§ Goal of the exercise
If a line below contains "public", count it; then state how many such lines there are, and nothing else.

★ ★ ★

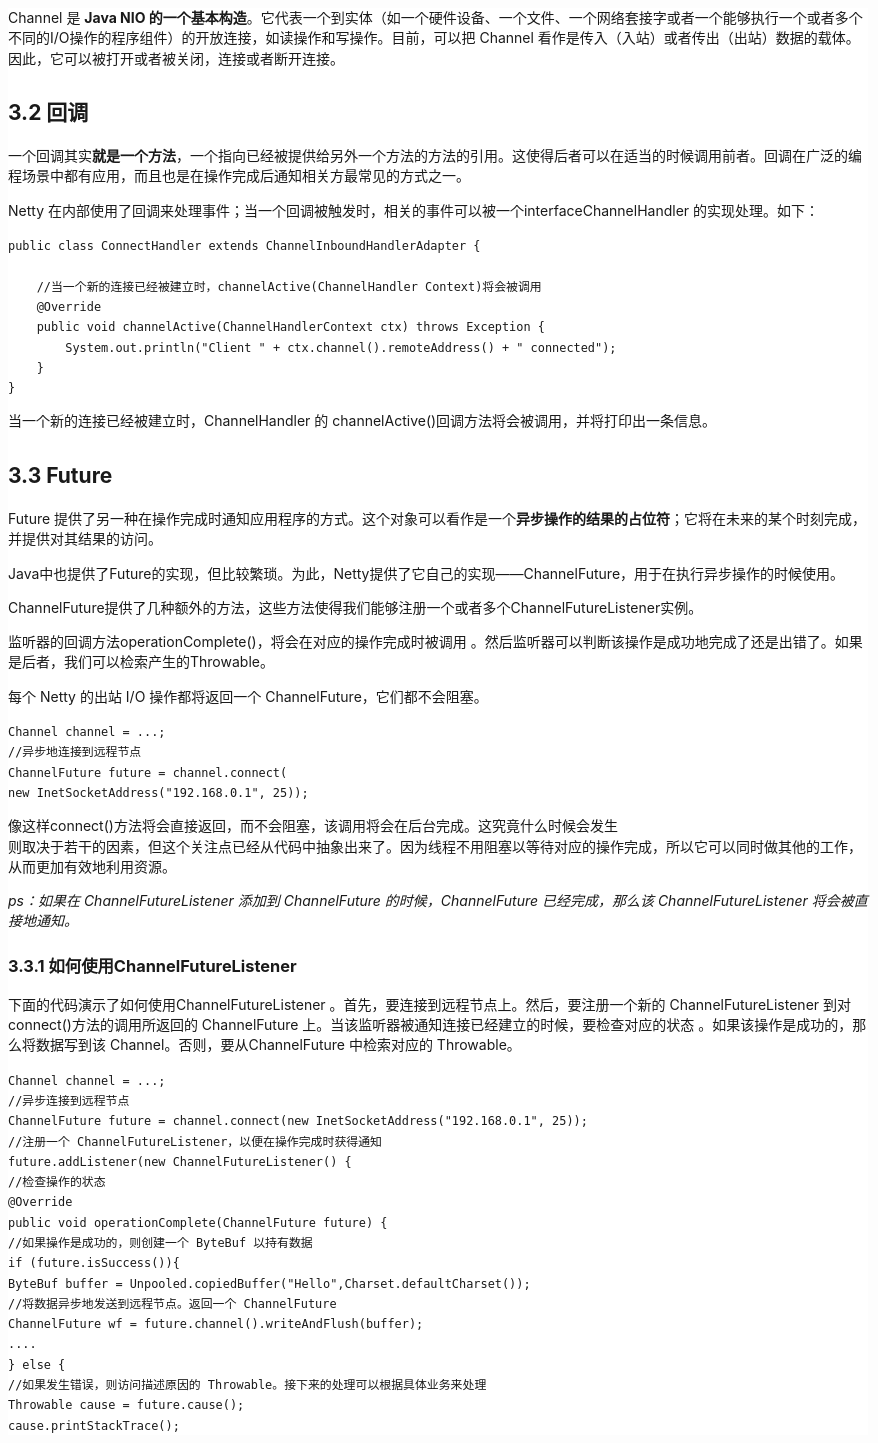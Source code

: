 Channel 是 **Java NIO 的一个基本构造**。它代表一个到实体（如一个硬件设备、一个文件、一个网络套接字或者一个能够执行一个或者多个不同的I/O操作的程序组件）的开放连接，如读操作和写操作。目前，可以把 Channel 看作是传入（入站）或者传出（出站）数据的载体。因此，它可以被打开或者被关闭，连接或者断开连接。

3.2 回调
------

一个回调其实**就是一个方法**，一个指向已经被提供给另外一个方法的方法的引用。这使得后者可以在适当的时候调用前者。回调在广泛的编程场景中都有应用，而且也是在操作完成后通知相关方最常见的方式之一。

Netty 在内部使用了回调来处理事件；当一个回调被触发时，相关的事件可以被一个interfaceChannelHandler 的实现处理。如下：

    public class ConnectHandler extends ChannelInboundHandlerAdapter {
    
        //当一个新的连接已经被建立时，channelActive(ChannelHandler Context)将会被调用
        @Override
        public void channelActive(ChannelHandlerContext ctx) throws Exception {
            System.out.println("Client " + ctx.channel().remoteAddress() + " connected");
        }
    }
    

当一个新的连接已经被建立时，ChannelHandler 的 channelActive()回调方法将会被调用，并将打印出一条信息。

3.3 Future
----------

Future 提供了另一种在操作完成时通知应用程序的方式。这个对象可以看作是一个**异步操作的结果的占位符**；它将在未来的某个时刻完成，并提供对其结果的访问。

Java中也提供了Future的实现，但比较繁琐。为此，Netty提供了它自己的实现——ChannelFuture，用于在执行异步操作的时候使用。

ChannelFuture提供了几种额外的方法，这些方法使得我们能够注册一个或者多个ChannelFutureListener实例。

监听器的回调方法operationComplete()，将会在对应的操作完成时被调用 。然后监听器可以判断该操作是成功地完成了还是出错了。如果是后者，我们可以检索产生的Throwable。

每个 Netty 的出站 I/O 操作都将返回一个 ChannelFuture，它们都不会阻塞。

    Channel channel = ...;
    //异步地连接到远程节点
    ChannelFuture future = channel.connect(
    new InetSocketAddress("192.168.0.1", 25));
    

像这样connect()方法将会直接返回，而不会阻塞，该调用将会在后台完成。这究竟什么时候会发生  
则取决于若干的因素，但这个关注点已经从代码中抽象出来了。因为线程不用阻塞以等待对应的操作完成，所以它可以同时做其他的工作，从而更加有效地利用资源。

_ps：如果在 ChannelFutureListener 添加到 ChannelFuture 的时候，ChannelFuture 已经完成，那么该 ChannelFutureListener 将会被直接地通知。_

### 3.3.1 如何使用ChannelFutureListener

下面的代码演示了如何使用ChannelFutureListener 。首先，要连接到远程节点上。然后，要注册一个新的 ChannelFutureListener 到对 connect()方法的调用所返回的 ChannelFuture 上。当该监听器被通知连接已经建立的时候，要检查对应的状态 。如果该操作是成功的，那么将数据写到该 Channel。否则，要从ChannelFuture 中检索对应的 Throwable。

    Channel channel = ...;
    //异步连接到远程节点
    ChannelFuture future = channel.connect(new InetSocketAddress("192.168.0.1", 25));
    //注册一个 ChannelFutureListener，以便在操作完成时获得通知
    future.addListener(new ChannelFutureListener() {
    //检查操作的状态
    @Override
    public void operationComplete(ChannelFuture future) {
    //如果操作是成功的，则创建一个 ByteBuf 以持有数据
    if (future.isSuccess()){
    ByteBuf buffer = Unpooled.copiedBuffer("Hello",Charset.defaultCharset());
    //将数据异步地发送到远程节点。返回一个 ChannelFuture
    ChannelFuture wf = future.channel().writeAndFlush(buffer);
    ....
    } else {
    //如果发生错误，则访问描述原因的 Throwable。接下来的处理可以根据具体业务来处理
    Throwable cause = future.cause();
    cause.printStackTrace();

★ ★ ★

§ Problem solution
3